Moreover, from state to state, the degree to which nurses must have signed "collaborative agreements" with physicians, and what kind of physician, varies.
And it's precisely this variation that irks the American Nurses Association.
"In states that are more rural, what you might end up seeing, like Idaho or New Mexico, is nurse practitioners, nurse midwives and nurse anesthetists, functioning to the full extent of their training in hospitals," says Rebecca Patton, ANA president.
"But other states, like Ohio that are more urban, they have restrictions in not being able to prescribe some medications. None of this makes any sense that a nurse in Idaho has none of the restrictions that a nurse in Ohio has—both graduated from the same school of nursing."
Certified registered nurse anesthetists, nurse practitioners, nurse midwives, and clinical nurse specialists all have different levels of allowable function depending on which state they're working in, not their training or recertification, adds Lisa Summers, senior policy fellow with the ANA.
"That's what makes it really hard for us. It's one of the things that was negotiated differently in many states because of the influence of organized medicine," she says.
A few weeks ago, a story posted by the Associated Press carried the lead: "A nurse may soon be your doctor," and said that 28 states have bills that would expand the authority of nurse practitioners. They would do this in large part to get recognized for the care they already provide, as well as to meet the anticipated demand from so many patients who may seek care for the first time under health reform.
Mainly, they want to practice without having to contract with physicians who would agree to supervise them, a practice many nurses I spoke with called "a sham," because in reality, true observation and supervision is impractical and impossible in much of their nursing practice.
As expected, AMA President J. James Rohack, M.D., says expanding purview of nurses is not the way to respond to the healthcare workforce shortage.

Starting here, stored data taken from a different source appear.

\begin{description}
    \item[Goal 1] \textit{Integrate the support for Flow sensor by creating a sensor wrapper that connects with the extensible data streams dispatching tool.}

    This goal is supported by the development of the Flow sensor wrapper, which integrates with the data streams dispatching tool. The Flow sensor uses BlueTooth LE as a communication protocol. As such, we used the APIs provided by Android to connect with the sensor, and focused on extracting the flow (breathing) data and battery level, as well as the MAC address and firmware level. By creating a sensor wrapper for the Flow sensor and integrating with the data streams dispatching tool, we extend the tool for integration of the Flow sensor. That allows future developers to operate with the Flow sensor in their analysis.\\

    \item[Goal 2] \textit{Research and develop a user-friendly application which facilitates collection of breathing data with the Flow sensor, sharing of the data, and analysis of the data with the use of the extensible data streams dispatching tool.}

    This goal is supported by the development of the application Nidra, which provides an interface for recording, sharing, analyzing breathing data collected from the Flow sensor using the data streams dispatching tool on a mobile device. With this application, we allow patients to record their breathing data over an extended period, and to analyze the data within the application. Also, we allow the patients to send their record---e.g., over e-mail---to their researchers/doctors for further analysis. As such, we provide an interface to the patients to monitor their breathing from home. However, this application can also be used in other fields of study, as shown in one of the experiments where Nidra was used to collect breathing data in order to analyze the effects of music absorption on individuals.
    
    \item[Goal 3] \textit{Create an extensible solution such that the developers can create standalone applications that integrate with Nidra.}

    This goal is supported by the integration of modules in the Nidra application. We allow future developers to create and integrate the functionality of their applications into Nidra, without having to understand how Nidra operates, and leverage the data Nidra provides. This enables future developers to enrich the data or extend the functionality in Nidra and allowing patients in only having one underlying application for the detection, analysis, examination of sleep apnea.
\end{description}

"Increasing the responsibility of nurses is not the answer," he says. "Physicians undertake a decade or more of postgraduate medical education and thousands of hours of clinical experience that provides them with the in-depth knowledge and ability to diagnose and treat patients.
"(While) many nurse practitioners have just 3 years of postgraduate education, limited prescription drug training, and clinical experience that is less than that obtained in the first year of a three year medical residency.
"Each and every member of the health team plays a critical role, but we need to recognize the additional years of training and experience physicians undertake in order to maintain the high standard of medical care in the United States. We should focus our attention on increasing the number of healthcare professionals overall—physicians and nurses—so patients have access to the quality care they need," Rohack says.